At the Asia Summit hosted by Milken Institute, three global asset allocators discussed the reasons they are investing in private markets and where they are mostly focusing their efforts.
Canadian institutions Canada Pension Plan Investment Board, Ontario Municipal Employees Retirement System and Public Sector Pension Investments gave their views.
According to Alain Carrier, a London-based senior managing director and international head at CPPIB, his team is looking at growth-oriented long-term assets, particularly focusing on emerging markets. “Asia has been the lion’s share of that,” he adds.
He believes private assets will outperform if investors have the flexibility to help manage them, such as engaging in investee companies’ boards for better governance structures.
Private market exposures make up about 65 percent of CPPIB’s global assets under management, mainly in private equity and private equity real estate. The organisation’s global credit assets under management were C$36.6 billion ($27.6 billion; €24.8 billion) at the end of March 2019.
Private credit and agriculture assets have become recent additions to OMERS’ $100 billion-sized investment portfolio, according to Blake Hutcheson, OMERS president and chief pension officer. Although he did not disclose further details, private asset classes – spanning private equity, private credit, real estate, infrastructure, and agriculture-related commodities – are generally perceived as “a source of greater risk premia and diversification” to global investors, he said.
Hutcheson believes the best way to access to dealflow and talent in the private investment industry is through co-investment and direct investment programmes. He told attendees that the way that his organisation has set up its private market businesses is based on the generation of dealflows. “We believe that partnering up with locals as operating partners is the way to go for us,” he added.

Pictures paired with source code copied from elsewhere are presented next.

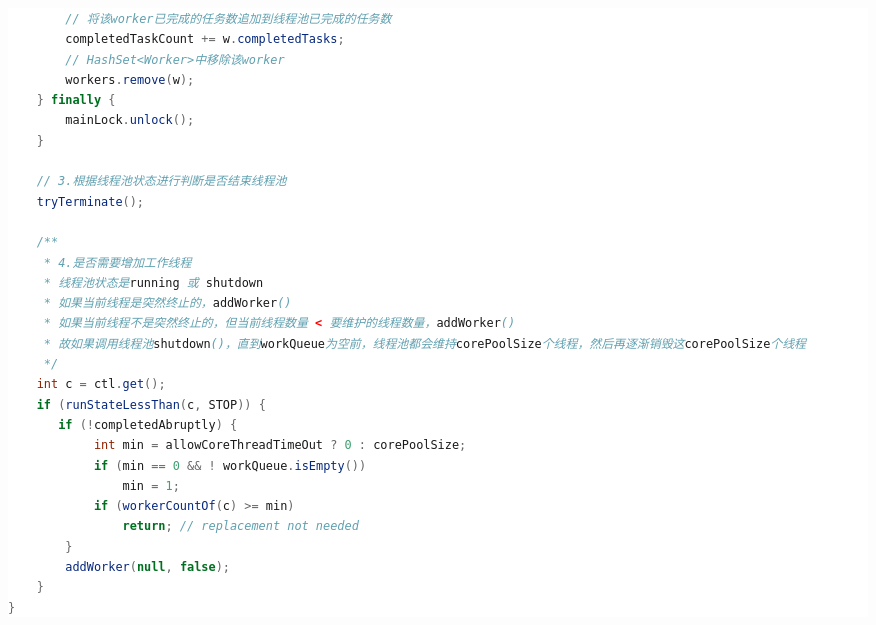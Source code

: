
 ```java
        // 将该worker已完成的任务数追加到线程池已完成的任务数
        completedTaskCount += w.completedTasks;
        // HashSet<Worker>中移除该worker
        workers.remove(w);
    } finally {
        mainLock.unlock();
    }
    
	// 3.根据线程池状态进行判断是否结束线程池
    tryTerminate();
	
	/**
     * 4.是否需要增加工作线程
     * 线程池状态是running 或 shutdown
     * 如果当前线程是突然终止的，addWorker()
     * 如果当前线程不是突然终止的，但当前线程数量 < 要维护的线程数量，addWorker()
     * 故如果调用线程池shutdown()，直到workQueue为空前，线程池都会维持corePoolSize个线程，然后再逐渐销毁这corePoolSize个线程
     */
    int c = ctl.get();
    if (runStateLessThan(c, STOP)) {
       if (!completedAbruptly) {
            int min = allowCoreThreadTimeOut ? 0 : corePoolSize;
            if (min == 0 && ! workQueue.isEmpty())
                min = 1;
            if (workerCountOf(c) >= min)
                return; // replacement not needed
        }
        addWorker(null, false);
    }
}
```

He said his team is especially active in real estate platforms and direct investments totalling up to $50 billion, including the financing of Hudson Yards in New York. The real estate investment arm of Ontario Municipal Employees Retirement System is reportedly one of the main developers of Hudson Yards. Its end-2018 results show OMERS deployed $10 billion in new private investments during 2018.
Neil Cunningham, PSP’s president and chief executive officer, said the organisation’s liability profile is changing, with net inflows reduced, and eventually negative. The current target return is 4.1 percent plus inflation rate.
“The strategy of diversification is the only free lunch, so we believe we need to be everywhere,” said Cunningham. One challenge of being a global investor is identifying and distinguishing between temporary and permanent changes across sectors, in addition to having a diversified portfolio, he added.
At the end of March 2019, PSP managed C$10.5 billion in net assets under management in credit, including direct and non-investment grade credit exposures across private and public markets, its latest public disclosures show. Since its credit team’s inception in 2015, it has invested in more than 80 transactions in the global credit markets.